Friday, September 02, 2016

Dr. Paul Craig Roberts & John Embry

Sep. 2, 2016
Featured Guests
Dr. Paul Craig Roberts and John Embry


  • John Embry, Senior Strategist at Sprott Asset Management returns with key insights into the startling 2016 PMs market rally.
  • The recent pullback represents a discounted buying opportunity within a new long-term bull market.
  • Once gold breaks out of the consolidation in terms of the US dollar, the de facto reserve currency, the bull market will continue.
  • China's official 3,000 ton gold reserve figure at the PBoC may be vastly understated; the true stockpile could represent the largest worldwide.
  • A recent article by Koos Jansen shows that China's top banks likely hold massive gold reserves, the traditional asset of choice.
  • The discussion includes "Bond King", Bill Gross, who may soon earn a new royal title of "Gold King."

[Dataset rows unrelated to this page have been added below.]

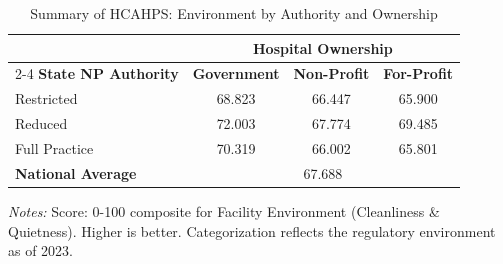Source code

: \begin{table}[htbp]
    \centering
    \caption{Summary of HCAHPS: Environment by Authority and Ownership}
    \label{tab:hcahps_grp3_own}
    \vspace{0.2cm}
    \begin{tabular}{lccc}
        \toprule
        & \multicolumn{3}{c}{\textbf{Hospital Ownership}} \\
        \cmidrule(lr){2-4}
        \textbf{State NP Authority} & \textbf{Government} & \textbf{Non-Profit} & \textbf{For-Profit} \\
        \midrule
        Restricted & 68.823 & 66.447 & 65.900 \\
        Reduced & 72.003 & 67.774 & 69.485 \\
        Full Practice & 70.319 & 66.002 & 65.801 \\
        \midrule
        \textbf{National Average} & \multicolumn{3}{c}{67.688} \\
        \bottomrule
    \end{tabular}
    \vspace{0.1cm}
    \begin{minipage}{0.85\textwidth}
        \footnotesize \textit{Notes:} Score: 0-100 composite for Facility Environment (Cleanliness \& Quietness). Higher is better. Categorization reflects the regulatory environment as of 2023.
    \end{minipage}
\end{table}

  • The financially savvy professional seems to be losing his appetite for bonds in favor of gold.
  • The duo suggest that the billions of dollars / currencies held in paper form should be shifted into safer alternatives, such as bullion, and mining shares.
  • The world's most useful precious metal, silver may eventually outshine its rivals, sporting one of the most enviable investment valuations.

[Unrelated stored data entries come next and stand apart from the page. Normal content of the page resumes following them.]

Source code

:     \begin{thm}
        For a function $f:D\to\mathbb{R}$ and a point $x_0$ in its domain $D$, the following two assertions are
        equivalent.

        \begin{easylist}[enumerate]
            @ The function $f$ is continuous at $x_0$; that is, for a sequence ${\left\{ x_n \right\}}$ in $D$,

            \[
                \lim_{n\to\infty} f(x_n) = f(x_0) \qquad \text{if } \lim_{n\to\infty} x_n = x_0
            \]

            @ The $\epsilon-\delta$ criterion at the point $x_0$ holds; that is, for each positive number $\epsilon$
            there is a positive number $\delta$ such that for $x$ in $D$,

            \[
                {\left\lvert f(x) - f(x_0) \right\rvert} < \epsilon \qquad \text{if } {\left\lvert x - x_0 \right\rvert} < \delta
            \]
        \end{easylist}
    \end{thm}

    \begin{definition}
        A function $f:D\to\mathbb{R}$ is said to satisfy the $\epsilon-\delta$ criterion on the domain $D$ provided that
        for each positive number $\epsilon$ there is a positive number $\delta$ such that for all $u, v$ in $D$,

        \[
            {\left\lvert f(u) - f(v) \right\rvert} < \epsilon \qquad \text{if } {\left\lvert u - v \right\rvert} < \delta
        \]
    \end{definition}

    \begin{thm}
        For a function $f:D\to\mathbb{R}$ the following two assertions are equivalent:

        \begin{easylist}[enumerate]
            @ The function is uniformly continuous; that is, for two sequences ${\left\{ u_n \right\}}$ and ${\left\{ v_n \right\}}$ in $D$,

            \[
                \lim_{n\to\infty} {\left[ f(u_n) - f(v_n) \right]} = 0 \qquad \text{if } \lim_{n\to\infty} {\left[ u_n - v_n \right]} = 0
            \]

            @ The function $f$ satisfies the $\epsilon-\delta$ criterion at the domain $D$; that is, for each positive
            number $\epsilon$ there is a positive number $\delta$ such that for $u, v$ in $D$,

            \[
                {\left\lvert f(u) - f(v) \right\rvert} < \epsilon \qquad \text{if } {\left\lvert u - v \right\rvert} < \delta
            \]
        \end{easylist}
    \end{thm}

  • Once gold ascends to it's rightful place as king of currencies, the gold / silver ratio will return to 10:1, sending silver into the triple digits.
  • The Irish Times reported that the Bank of Ireland is now charging for the right to deposit funds, making home safes much more desirable.
  • Sales in home safes are soaring across much of Europe, ground zero of the ECB negative saving rates.
  • Senior Research Fellow, Dr. Paul Craig Roberts rejoins the show.
  • The bullion banks have "An infinite stockpile of naked gold shorts, driving down the price."
  • The shorting machination began in 2011, culminating in the 2016 gold rally.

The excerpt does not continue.